Problem to solve: Repeat the listing verbatim. Drop any pictures.

Data shown:

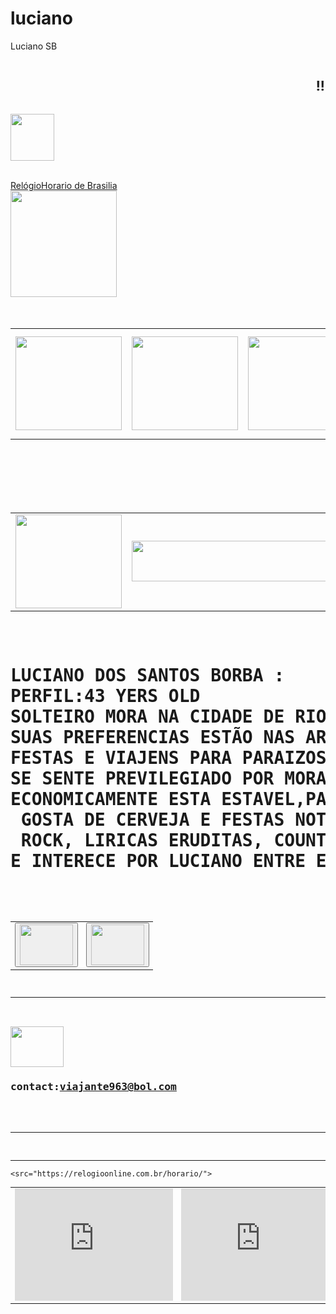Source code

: # luciano
Luciano SB
<DOCTYPE html><head><body background =" https://i.pinimg.com/originals/95/c1/d0/95c1d00ac3ecdebc2277d33d47b0d637.gif"></head>



<marquee><h2 color="orange">!!!welcome!Felicidades!!!!!</h2></marquee><br>

<p><img width="70px" height="75px" src="https://i.pinimg.com/originals/ec/dc/a4/ecdca4d629fd84b6d631453dea87efce.jpg"></p><br>
<a href="https://relogioonline.com.br/horario/">RelógioHorario de Brasilia</a><br>

<img width="170px" heith="175px" src="https://i.gifer.com/origin/1b/1b2cab842431d264ee023d93f3ac30b6.gif">


<table><tr>

<td><img  width="170px" height="150"src="https://i.pinimg.com/originals/2a/a1/cb/2aa1cb32c2ea95d228a316aa4f552de8.gif"></td><br><br><br>
<td><img  width="170px" height="150"src="https://i.pinimg.com/originals/99/9b/2b/999b2b655462a5b946baa75fad26622d.gif"></td>
<td><img  width="170px" height="150"src="https://66.media.tumblr.com/tumblr_mc7o71oiSz1qasthro1_400.gif"></td>

<td><img  width="170px" height="150"src="https://gifs.eco.br/wp-content/uploads/2022/07/gifs-de-aquario-5.gif"></td>
<td><img  width="170px" height="150"src="https://gifs.eco.br/wp-content/uploads/2022/09/gifs-de-peixes-no-fundo-do-mar-17.gif"></td>
<td><img  width="170px" height="150"src="https://media2.giphy.com/media/f6ybNnrdS7dzroVYaM/giphy.gif?cid=790b76114d765ea6ae4668b0905a2888e4438ffb7c160827&rid=giphy.gif&ct=g"></td>
<td><img width="170px" heith="150px" src="https://i.pinimg.com/originals/9d/04/10/9d041017e458e4dcfc3e4a300e8ba710.gif"></td>
</tr></table><br>






<table><tr>

<td><img  width="170px" height="150"src="https://i.pinimg.com/236x/96/e5/fc/96e5fc5aa7bf27abb15d1e1068d827b2.jpg"></td><br><br><br>
<td><img align="center" width="350" height="65"  src="https://i.pinimg.com/originals/b0/9b/40/b09b402aa6d50a44d62e7d331d45d90d.png"></td>
<td alingn="center"><img width="100px" heith="75px" src="https://phoneky.co.uk/thumbs/screensavers/down/nature/seashell_31lb7v2v.gif"></td><br>
</tr></table><br>
<pre>
<h1>LUCIANO DOS SANTOS BORBA :
PERFIL:43 YERS OLD
SOLTEIRO MORA NA CIDADE DE RIO PARDO ESTADO DO RIO GRANDE DO SUL
SUAS PREFERENCIAS ESTÃO NAS AREAS DE INFORMAÇÕES, CULINARIAS 
FESTAS E VIAJENS PARA PARAIZOS 'PRAIAS'.
SE SENTE PREVILEGIADO POR MORAR NA CIDADE DE RIO PARDO RIO GRANDE DO SUL PAIS BRASIL,
ECONOMICAMENTE ESTA ESTAVEL,PAIXÕES SUA FAMILIA E SEUS ESTUDOS,PARTICIPA DE FESTAS E
 GOSTA DE CERVEJA E FESTAS NOTURNAS,ATÉ VIAJA PARA TAIS FINS, ESTILO MUSICAIS HITS POP,
 ROCK, LIRICAS ERUDITAS, COUNTRY, BLUES,JASS  PARA MAIORES INFORMAÇÕES 
E INTERECE POR LUCIANO ENTRE EM CONTATO COM ELE.</h1><br>

<table><tr><td><button><a href="https://recentcoin.com/token/liebecoin-lbc-0x19d45da4"><img width="85" height="65" src="https://i.pinimg.com/564x/a3/c8/ea/a3c8eabd5b4d9a915d0d43231bd1e06f.jpg"></a></button></td>
<td><button><a href="http://www.radio-ao-vivo.com/embed/radio-da-web-455096"><img width="85" height="65"src="https://i.pinimg.com/originals/fd/6e/db/fd6edbb0587f706756d5bae192e355b3.png"></a></button></td></tr></table>
<hr>
<a href="https://bscscan.com/token/0x19d45DA4C5Fb97C2ed80E48507F6bab162b54b08">
<img width="85" height="65"src="https://i.pinimg.com/564x/11/12/19/1112191c4863475bc7ba769196fde129.jpg"></a>
<h3><adress>contact:<a href="mailto:viajante963@bol.com">viajante963@bol.com</a></adress></h3><br></hr>
<table><tr>
<td><iframe width="253" height="180" src="https://www.youtube.com/embed/N0H4z3efXVQ" title="Feel good music ✨ - Relaxing Work & Study music 🌴 Good vibes & Chill beats" frameborder="0" allow="accelerometer; autoplay; clipboard-write; encrypted-media; gyroscope; picture-in-picture; web-share" allowfullscreen></iframe></td><td><iframe width="253" height="180" src="https://www.youtube.com/embed/V4EYNTyVxpU" title="Chill & Lounge music 2023 in 4K for 1 hour 🌴 Calm and Relaxing | Chill, Study, Work, Sleep, Meditate" frameborder="0" allow="accelerometer; autoplay; clipboard-write; encrypted-media; gyroscope; picture-in-picture; web-share" allowfullscreen></iframe></td><td><iframe width="253" height="180" src="https://www.youtube.com/embed/3Iw9At2zTKE" title="Avicii, Calvin Harris, Kygo, Alok, Robin Schulz, David Guetta, Gryffin Summer Vibes Mix1" frameborder="0" allow="accelerometer; autoplay; clipboard-write; encrypted-media; gyroscope; picture-in-picture; web-share" allowfullscreen></iframe></td><td><iframe width="253" height="180" src="https://www.youtube.com/embed/9BhA5ubcRYY" title="Hawaii 4K - Relaxation Film with Soothing Music" frameborder="0" allow="accelerometer; autoplay; clipboard-write; encrypted-media; gyroscope; picture-in-picture; web-share" allowfullscreen></iframe><td><iframe width="253" height="180" src="https://www.youtube.com/embed/90M-EfNaRDM" title="2 HORAS DE CONVERSAÇÃO DE INGLÊS AMERICANO | com tradução" frameborder="0" allow="accelerometer; autoplay; clipboard-write; encrypted-media; gyroscope; picture-in-picture; web-share" allowfullscreen></iframe></td><td><iframe width="253" height="180" src="https://www.youtube.com/embed/TVcdg2YvBw0" title="Learn English Speaking Easily Quickly | English Conversation Practice Easy" frameborder="0" allow="accelerometer; autoplay; clipboard-write; encrypted-media; gyroscope; picture-in-picture; web-share" allowfullscreen></iframe></td></tr><hr>


<br><hr>

                        
    <src="https://relogioonline.com.br/horario/">                        
 
</body></html>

Result of the exercise:
Source code

: # luciano
Luciano SB
<DOCTYPE html><head><body background =" https://i.pinimg.com/originals/95/c1/d0/95c1d00ac3ecdebc2277d33d47b0d637.gif"></head>



<marquee><h2 color="orange">!!!welcome!Felicidades!!!!!</h2></marquee><br>

<p><img width="70px" height="75px" src="https://i.pinimg.com/originals/ec/dc/a4/ecdca4d629fd84b6d631453dea87efce.jpg"></p><br>
<a href="https://relogioonline.com.br/horario/">RelógioHorario de Brasilia</a><br>

<img width="170px" heith="175px" src="https://i.gifer.com/origin/1b/1b2cab842431d264ee023d93f3ac30b6.gif">


<table><tr>

<td><img  width="170px" height="150"src="https://i.pinimg.com/originals/2a/a1/cb/2aa1cb32c2ea95d228a316aa4f552de8.gif"></td><br><br><br>
<td><img  width="170px" height="150"src="https://i.pinimg.com/originals/99/9b/2b/999b2b655462a5b946baa75fad26622d.gif"></td>
<td><img  width="170px" height="150"src="https://66.media.tumblr.com/tumblr_mc7o71oiSz1qasthro1_400.gif"></td>

<td><img  width="170px" height="150"src="https://gifs.eco.br/wp-content/uploads/2022/07/gifs-de-aquario-5.gif"></td>
<td><img  width="170px" height="150"src="https://gifs.eco.br/wp-content/uploads/2022/09/gifs-de-peixes-no-fundo-do-mar-17.gif"></td>
<td><img  width="170px" height="150"src="https://media2.giphy.com/media/f6ybNnrdS7dzroVYaM/giphy.gif?cid=790b76114d765ea6ae4668b0905a2888e4438ffb7c160827&rid=giphy.gif&ct=g"></td>
<td><img width="170px" heith="150px" src="https://i.pinimg.com/originals/9d/04/10/9d041017e458e4dcfc3e4a300e8ba710.gif"></td>
</tr></table><br>






<table><tr>

<td><img  width="170px" height="150"src="https://i.pinimg.com/236x/96/e5/fc/96e5fc5aa7bf27abb15d1e1068d827b2.jpg"></td><br><br><br>
<td><img align="center" width="350" height="65"  src="https://i.pinimg.com/originals/b0/9b/40/b09b402aa6d50a44d62e7d331d45d90d.png"></td>
<td alingn="center"><img width="100px" heith="75px" src="https://phoneky.co.uk/thumbs/screensavers/down/nature/seashell_31lb7v2v.gif"></td><br>
</tr></table><br>
<pre>
<h1>LUCIANO DOS SANTOS BORBA :
PERFIL:43 YERS OLD
SOLTEIRO MORA NA CIDADE DE RIO PARDO ESTADO DO RIO GRANDE DO SUL
SUAS PREFERENCIAS ESTÃO NAS AREAS DE INFORMAÇÕES, CULINARIAS 
FESTAS E VIAJENS PARA PARAIZOS 'PRAIAS'.
SE SENTE PREVILEGIADO POR MORAR NA CIDADE DE RIO PARDO RIO GRANDE DO SUL PAIS BRASIL,
ECONOMICAMENTE ESTA ESTAVEL,PAIXÕES SUA FAMILIA E SEUS ESTUDOS,PARTICIPA DE FESTAS E
 GOSTA DE CERVEJA E FESTAS NOTURNAS,ATÉ VIAJA PARA TAIS FINS, ESTILO MUSICAIS HITS POP,
 ROCK, LIRICAS ERUDITAS, COUNTRY, BLUES,JASS  PARA MAIORES INFORMAÇÕES 
E INTERECE POR LUCIANO ENTRE EM CONTATO COM ELE.</h1><br>

<table><tr><td><button><a href="https://recentcoin.com/token/liebecoin-lbc-0x19d45da4"><img width="85" height="65" src="https://i.pinimg.com/564x/a3/c8/ea/a3c8eabd5b4d9a915d0d43231bd1e06f.jpg"></a></button></td>
<td><button><a href="http://www.radio-ao-vivo.com/embed/radio-da-web-455096"><img width="85" height="65"src="https://i.pinimg.com/originals/fd/6e/db/fd6edbb0587f706756d5bae192e355b3.png"></a></button></td></tr></table>
<hr>
<a href="https://bscscan.com/token/0x19d45DA4C5Fb97C2ed80E48507F6bab162b54b08">
<img width="85" height="65"src="https://i.pinimg.com/564x/11/12/19/1112191c4863475bc7ba769196fde129.jpg"></a>
<h3><adress>contact:<a href="mailto:viajante963@bol.com">viajante963@bol.com</a></adress></h3><br></hr>
<table><tr>
<td><iframe width="253" height="180" src="https://www.youtube.com/embed/N0H4z3efXVQ" title="Feel good music ✨ - Relaxing Work & Study music 🌴 Good vibes & Chill beats" frameborder="0" allow="accelerometer; autoplay; clipboard-write; encrypted-media; gyroscope; picture-in-picture; web-share" allowfullscreen></iframe></td><td><iframe width="253" height="180" src="https://www.youtube.com/embed/V4EYNTyVxpU" title="Chill & Lounge music 2023 in 4K for 1 hour 🌴 Calm and Relaxing | Chill, Study, Work, Sleep, Meditate" frameborder="0" allow="accelerometer; autoplay; clipboard-write; encrypted-media; gyroscope; picture-in-picture; web-share" allowfullscreen></iframe></td><td><iframe width="253" height="180" src="https://www.youtube.com/embed/3Iw9At2zTKE" title="Avicii, Calvin Harris, Kygo, Alok, Robin Schulz, David Guetta, Gryffin Summer Vibes Mix1" frameborder="0" allow="accelerometer; autoplay; clipboard-write; encrypted-media; gyroscope; picture-in-picture; web-share" allowfullscreen></iframe></td><td><iframe width="253" height="180" src="https://www.youtube.com/embed/9BhA5ubcRYY" title="Hawaii 4K - Relaxation Film with Soothing Music" frameborder="0" allow="accelerometer; autoplay; clipboard-write; encrypted-media; gyroscope; picture-in-picture; web-share" allowfullscreen></iframe><td><iframe width="253" height="180" src="https://www.youtube.com/embed/90M-EfNaRDM" title="2 HORAS DE CONVERSAÇÃO DE INGLÊS AMERICANO | com tradução" frameborder="0" allow="accelerometer; autoplay; clipboard-write; encrypted-media; gyroscope; picture-in-picture; web-share" allowfullscreen></iframe></td><td><iframe width="253" height="180" src="https://www.youtube.com/embed/TVcdg2YvBw0" title="Learn English Speaking Easily Quickly | English Conversation Practice Easy" frameborder="0" allow="accelerometer; autoplay; clipboard-write; encrypted-media; gyroscope; picture-in-picture; web-share" allowfullscreen></iframe></td></tr><hr>


<br><hr>

                        
    <src="https://relogioonline.com.br/horario/">                        
 
</body></html>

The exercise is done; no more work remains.